At least 16 people have been killed and dozens more wounded after twin suicide bombings rocked a stronghold of Lebanon’s Shiite Hezbollah movement in south Beirut, officials said.
Police said two men on foot set off suicide vests in front of a shopping centre in Burj al-Barajneh, in the southern suburbs of the capital, where the movement is popular.
“The toll has risen has risen to 16 dead, there are dozens of wounded and this will not be the final toll,” a Red Cross official told AFP.
The explosions happened around 6:00 pm (1600 GMT), witnesses said.
An AFP photographer saw extensive damage to buildings around the site of the blast and bodies inside some of the nearby shops.
There was blood on the streets, and security forces were trying to cordon off the scene and keep people from gathering.

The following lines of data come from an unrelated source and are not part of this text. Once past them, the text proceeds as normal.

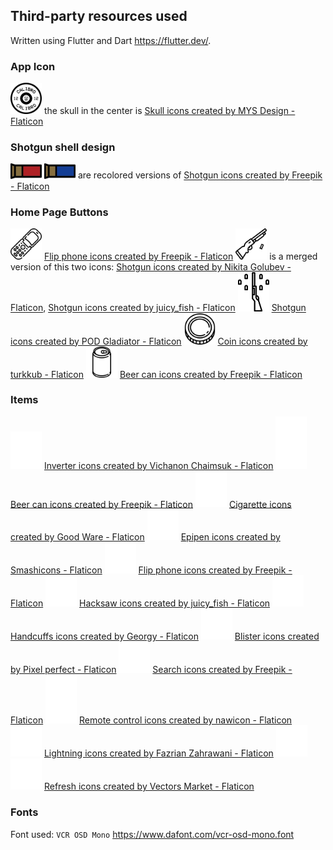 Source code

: ## Third-party resources used

Written using Flutter and Dart https://flutter.dev/.

### App Icon

<img src="assets/icons/icon.png" width="50"> the skull in the center is
<a href="https://www.flaticon.com/free-icons/skull" title="skull icons">Skull icons created by MYS Design - Flaticon</a>

### Shotgun shell design

<img src="assets/images/shellExtraction/live.png" width="50">
<img src="assets/images/shellExtraction/blank.png" width="50"> are recolored versions of
<a href="https://www.flaticon.com/free-icons/shotgun" title="shotgun icons">Shotgun icons created by Freepik - Flaticon</a>

### Home Page Buttons

<img src="assets/images/shellExtraction/burnerPhone.png" width="50">
<a href="https://www.flaticon.com/free-icons/flip-phone" title="flip phone icons">Flip phone icons created by Freepik - Flaticon</a>

<img src="assets/images/shellExtraction/eject.png" width="50">
is a merged version of this two icons:
<a href="https://www.flaticon.com/free-icons/shotgun" title="shotgun icons">Shotgun icons created by Nikita Golubev - Flaticon</a>,
<a href="https://www.flaticon.com/free-icons/shotgun" title="shotgun icons">Shotgun icons created by juicy_fish - Flaticon</a>

<img src="assets/images/shellExtraction/reload.png" width="50">
<a href="https://www.flaticon.com/free-icons/shotgun" title="shotgun icons">Shotgun icons created by POD Gladiator - Flaticon</a>

<img src="assets/images/shellExtraction/coin.png" width="50">
<a href="https://www.flaticon.com/free-icons/coin" title="coin icons">Coin icons created by turkkub - Flaticon</a>

<img src="assets/images/shellExtraction/beer.png" width="50">
<a href="https://www.flaticon.com/free-icons/beer-can" title="beer can icons">Beer can icons created by Freepik - Flaticon</a>

### Items

<img src="assets/images/items/inverter.png" width="50">
<a href="https://www.flaticon.com/free-icons/inverter" title="inverter icons">Inverter icons created by Vichanon Chaimsuk - Flaticon</a>

<img src="assets/images/items/beer.png" width="50">
<a href="https://www.flaticon.com/free-icons/beer-can" title="beer can icons">Beer can icons created by Freepik - Flaticon</a>

<img src="assets/images/items/cigarettePack.png" width="50">
<a href="https://www.flaticon.com/free-icons/cigarette" title="cigarette icons">Cigarette icons created by Good Ware - Flaticon</a>

<img src="assets/images/items/adrenaline.png" width="50">
<a href="https://www.flaticon.com/free-icons/epipen" title="epipen icons">Epipen icons created by Smashicons - Flaticon</a>

<img src="assets/images/items/burnerPhone.png" width="50">
<a href="https://www.flaticon.com/free-icons/flip-phone" title="flip phone icons">Flip phone icons created by Freepik - Flaticon</a>

<img src="assets/images/items/handsaw.png" width="50">
<a href="https://www.flaticon.com/free-icons/hacksaw" title="hacksaw icons">Hacksaw icons created by juicy_fish - Flaticon</a>

<img src="assets/images/items/handcuffs.png" width="50">
<a href="https://www.flaticon.com/free-icons/handcuffs" title="handcuffs icons">Handcuffs icons created by Georgy - Flaticon</a>

<img src="assets/images/items/expiredMedicine.png" width="50">
<a href="https://www.flaticon.com/free-icons/blister" title="blister icons">Blister icons created by Pixel perfect - Flaticon</a>

<img src="assets/images/items/magnifyingGlass.png" width="50">
<a href="https://www.flaticon.com/free-icons/search" title="search icons">Search icons created by Freepik - Flaticon</a>

<img src="assets/images/items/remote.png" width="50">
<a href="https://www.flaticon.com/free-icons/remote-control" title="remote control icons">Remote control icons created by nawicon - Flaticon</a>

<img src="assets/images/items/charge.png" width="50">
<a href="https://www.flaticon.com/free-icons/lightning" title="lightning icons">Lightning icons created by Fazrian Zahrawani - Flaticon</a>

<img src="assets/images/items/turnsDirectionClockwise.png" width="50">
<img src="assets/images/items/turnsDirectionCounterClockwise.png" width="50"> 
<a href="https://www.flaticon.com/free-icons/refresh" title="refresh icons">Refresh icons created by Vectors Market - Flaticon</a>

### Fonts

Font used: `VCR OSD Mono`
https://www.dafont.com/vcr-osd-mono.font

The blast is the first to target Beirut’s southern suburbs since June 2014, when a suicide car bomb killed a security officer who had tried to stop the bomber.
But prior to that, a string of attacks targeted Hezbollah strongholds throughout the country.
Between July 2013 and February 2014, there were nine attacks on Hezbollah bastions, most claimed by Sunni extremists.
The groups claimed the attacks were in revenge for Hezbollah’s decision to send thousands of fighters into neighbouring Syria to support President Bashar al-Assad’s forces against a Sunni-dominated uprising.